Multi-modal Multi-view Clustering based on Non-negative Matrix
Factorization
- URL: http://arxiv.org/abs/2308.04778v1
- Date: Wed, 9 Aug 2023 08:06:03 GMT
- Title: Multi-modal Multi-view Clustering based on Non-negative Matrix
Factorization
- Authors: Yasser Khalafaoui (Alteca, ETIS - UMR 8051, CY), Nistor Grozavu (ETIS
- UMR 8051, CY), Basarab Matei (LIPN), Laurent-Walter Goix
- Abstract summary: We propose a study on multi-modal clustering algorithms and present a novel method called multi-modal multi-view non-negative matrix factorization.

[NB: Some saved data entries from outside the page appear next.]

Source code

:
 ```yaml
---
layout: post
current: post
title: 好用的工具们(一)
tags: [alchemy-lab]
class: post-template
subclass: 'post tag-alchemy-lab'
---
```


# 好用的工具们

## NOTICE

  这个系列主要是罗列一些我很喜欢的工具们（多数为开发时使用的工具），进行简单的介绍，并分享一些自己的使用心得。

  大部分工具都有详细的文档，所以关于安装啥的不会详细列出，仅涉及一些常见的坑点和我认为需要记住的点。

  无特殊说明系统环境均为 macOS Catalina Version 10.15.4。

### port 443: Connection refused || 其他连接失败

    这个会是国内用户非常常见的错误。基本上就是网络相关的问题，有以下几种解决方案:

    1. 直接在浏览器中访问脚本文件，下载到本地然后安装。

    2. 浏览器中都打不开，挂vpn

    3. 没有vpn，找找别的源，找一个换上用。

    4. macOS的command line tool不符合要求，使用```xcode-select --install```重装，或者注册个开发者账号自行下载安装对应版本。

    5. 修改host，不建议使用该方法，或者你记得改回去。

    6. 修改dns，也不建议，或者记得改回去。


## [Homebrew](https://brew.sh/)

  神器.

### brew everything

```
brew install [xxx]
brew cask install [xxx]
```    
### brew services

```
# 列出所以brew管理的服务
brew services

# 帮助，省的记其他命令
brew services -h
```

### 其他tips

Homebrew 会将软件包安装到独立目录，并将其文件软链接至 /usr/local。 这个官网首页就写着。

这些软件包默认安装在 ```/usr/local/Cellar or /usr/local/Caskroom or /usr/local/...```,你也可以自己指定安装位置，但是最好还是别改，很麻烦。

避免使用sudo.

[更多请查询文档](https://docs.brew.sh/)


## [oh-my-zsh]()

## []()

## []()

The experimental results show the value of the proposed approach, which was evaluated using a variety of data sets.
- Score: 0.0
- License: http://arxiv.org/licenses/nonexclusive-distrib/1.0/
- Abstract: By combining related objects, unsupervised machine learning techniques aim to
reveal the underlying patterns in a data set. Non-negative Matrix Factorization
(NMF) is a data mining technique that splits data matrices by imposing
restrictions on the elements' non-negativity into two matrices: one
representing the data partitions and the other to represent the cluster
prototypes of the data set. This method has attracted a lot of attention and is
used in a wide range of applications, including text mining, clustering,
language modeling, music transcription, and neuroscience (gene separation). The
interpretation of the generated matrices is made simpler by the absence of
negative values. In this article, we propose a study on multi-modal clustering
algorithms and present a novel method called multi-modal multi-view
non-negative matrix factorization, in which we analyze the collaboration of
several local NMF models. The experimental results show the value of the
proposed approach, which was evaluated using a variety of data sets, and the
obtained results are very promising compared to state of art methods.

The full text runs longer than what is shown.